Most important, Steelcase created the LINC to speed its evolution as a globally integrated learning organization. In his book “The Fifth Discipline,” Peter Senge articulated a vision of learning organizations as places “where people continually expand their capacity to create the results they truly desire, where new and expansive patterns of thinking are nurtured, where collective aspiration is set free, and where people are continually learning how to learn together.”
Various informal settings plus several specialized classrooms in the LINC promote collaborative and individual learning. Supported by embedded and mobile technologies as well as simple analog tools such as whiteboards and sticky notes, people can easily gather around content on vertical and horizontal planes—to dissect it, remix it and build on it to make something new. A distance-learning classroom and always-nearby videoconferencing rooms ensure collaboration and learning happen globally as well as locally.

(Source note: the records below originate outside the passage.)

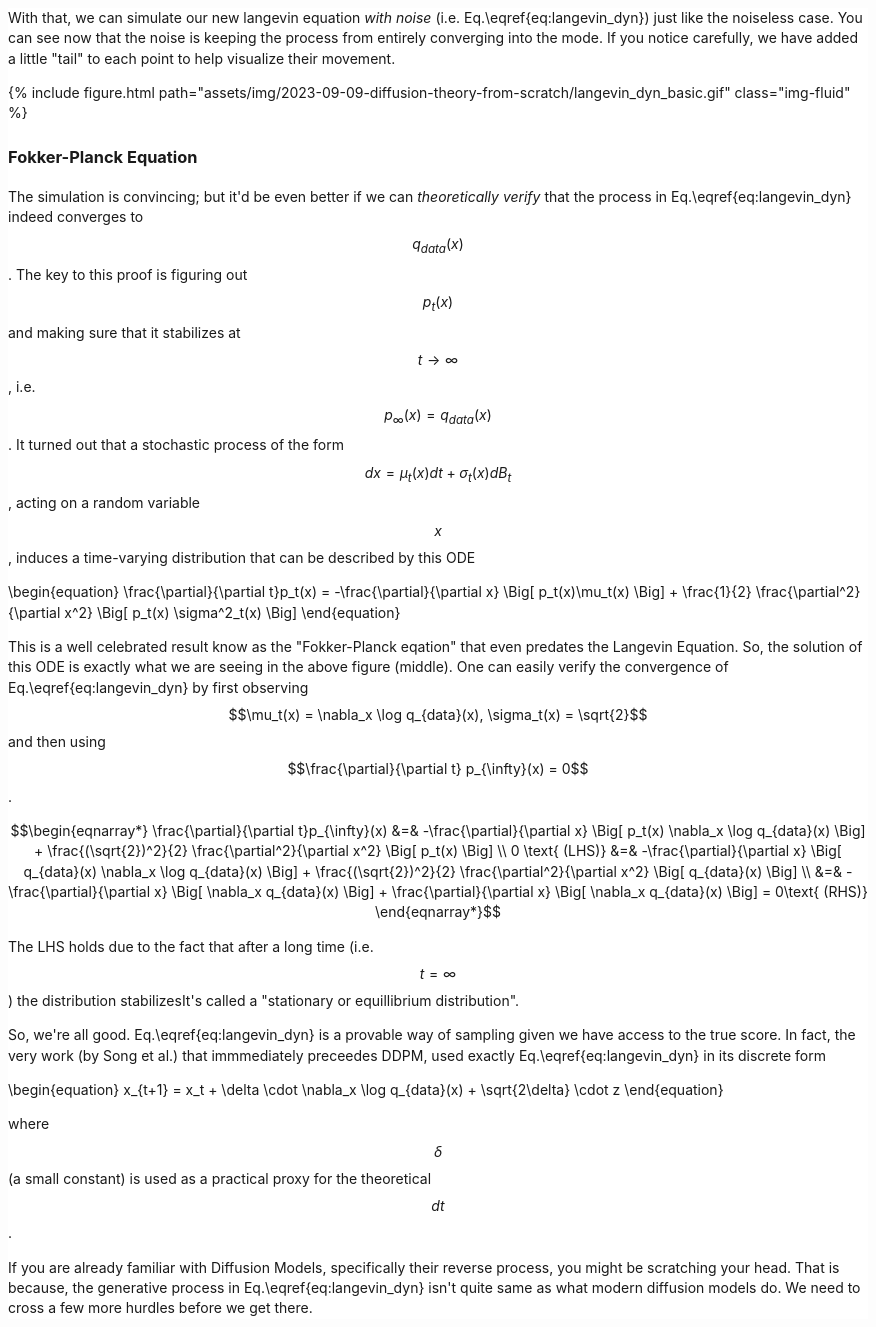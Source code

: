 With that, we can simulate our new langevin equation _with noise_ (i.e. Eq.\eqref{eq:langevin_dyn}) just like the noiseless case. You can see now that the noise is keeping the process from entirely converging into the mode. If you notice carefully, we have added a little "tail" to each point to help visualize their movement.

{% include figure.html path="assets/img/2023-09-09-diffusion-theory-from-scratch/langevin_dyn_basic.gif" class="img-fluid" %}

### Fokker-Planck Equation

The simulation is convincing; but it'd be even better if we can _theoretically verify_ that the process in Eq.\eqref{eq:langevin_dyn} indeed converges to $$q_{data}(x)$$. The key to this proof is figuring out $$p_t(x)$$ and making sure that it stabilizes at $$t\rightarrow \infty$$, i.e. $$p_{\infty}(x) = q_{data}(x)$$. It turned out that a stochastic process of the form $$dx = \mu_t(x) dt + \sigma_t(x) dB_t$$, acting on a random variable $$x$$, induces a time-varying distribution that can be described by this ODE

\begin{equation}
\frac{\partial}{\partial t}p_t(x) = -\frac{\partial}{\partial x} \Big[ p_t(x)\mu_t(x) \Big] + \frac{1}{2} \frac{\partial^2}{\partial x^2} \Big[ p_t(x) \sigma^2_t(x) \Big]
\end{equation}

This is a well celebrated result know as the "Fokker-Planck eqation" that even predates the Langevin Equation. So, the solution of this ODE is exactly what we are seeing in the above figure (middle). One can easily verify the convergence of Eq.\eqref{eq:langevin_dyn} by first observing $$\mu_t(x) = \nabla_x \log q_{data}(x), \sigma_t(x) = \sqrt{2}$$ and then using $$\frac{\partial}{\partial t} p_{\infty}(x) = 0$$.

$$\begin{eqnarray*}
\frac{\partial}{\partial t}p_{\infty}(x) &=& -\frac{\partial}{\partial x} \Big[ p_t(x) \nabla_x \log q_{data}(x) \Big] + \frac{(\sqrt{2})^2}{2} \frac{\partial^2}{\partial x^2} \Big[ p_t(x) \Big] \\
0 \text{ (LHS)} &=& -\frac{\partial}{\partial x} \Big[ q_{data}(x) \nabla_x \log q_{data}(x) \Big] + \frac{(\sqrt{2})^2}{2} \frac{\partial^2}{\partial x^2} \Big[ q_{data}(x) \Big] \\
&=& -\frac{\partial}{\partial x} \Big[ \nabla_x q_{data}(x) \Big] + \frac{\partial}{\partial x} \Big[ \nabla_x q_{data}(x) \Big] = 0\text{ (RHS)}
\end{eqnarray*}$$


The LHS holds due to the fact that after a long time (i.e. $$t = \infty$$) the distribution stabilizes<d-footnote>It's called a "stationary or equillibrium distribution"</d-footnote>.

So, we're all good. Eq.\eqref{eq:langevin_dyn} is a provable way of sampling given we have access to the true score. In fact, the very work<d-cite key="song2019generative"></d-cite> (by Song et al.) that immmediately preceedes DDPM, used exactly Eq.\eqref{eq:langevin_dyn} in its discrete form

\begin{equation}
x_{t+1} = x_t + \delta \cdot \nabla_x \log q_{data}(x) + \sqrt{2\delta} \cdot z
\end{equation}

where $$\delta$$ (a small constant) is used as a practical proxy for the theoretical $$dt$$.

If you are already familiar with Diffusion Models, specifically their reverse process, you might be scratching your head. That is because, the generative process in Eq.\eqref{eq:langevin_dyn} isn't quite same as what modern diffusion models do. We need to cross a few more hurdles before we get there.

The LINC merges people from more than two dozen nationalities. To encourage connections, collaboration and learning, the design forces movement. Instead of assigned desks, teams work together in designated neighborhoods and everyone shares the entire facility, moving from setting to setting throughout the day.
“The LINC is a place for sharing ideas and resources, blending boundaries and interacting as a cohesive community,” says Bernard. “The design intentionally gives people all sorts of opportunities to get up, walk around, bump into each other, grab a spot just to talk or work through something together. A very real power gets unleashed in a culture when people have opportunities every day to match their personal sense of purpose to a shared collective purpose.”
Smart paths of circulation give people reasons to navigate to various parts of the building, discouraging silos. Natural attractors optimize high-traffic areas, while out-of-the-way cul-de-sacs steer people to spaces for privacy when needed.
A key design decision—and now a focal point of the LINC— is a wide staircase that opens the space, encouraging movement throughout and giving visibility from floor to floor. Unlike an elevator, it’s an encounter spot for spontaneous conversations.
Another distinguishing feature is the WorkCafé, a signature Steelcase concept that transforms traditional corporate cafeterias into dynamic destinations that become a hub of activity throughout the workday. With a coffee bar and barista plus an eclectic collection of settings spread over two levels, the WorkCafé is a place to interact, work or simply take time to socialize and rejuvenate. Adjoining is an outdoor interior courtyard. People who work in adjacent buildings and passersby also frequent it, expanding opportunities for learning and inspiration that often happen through random conversations.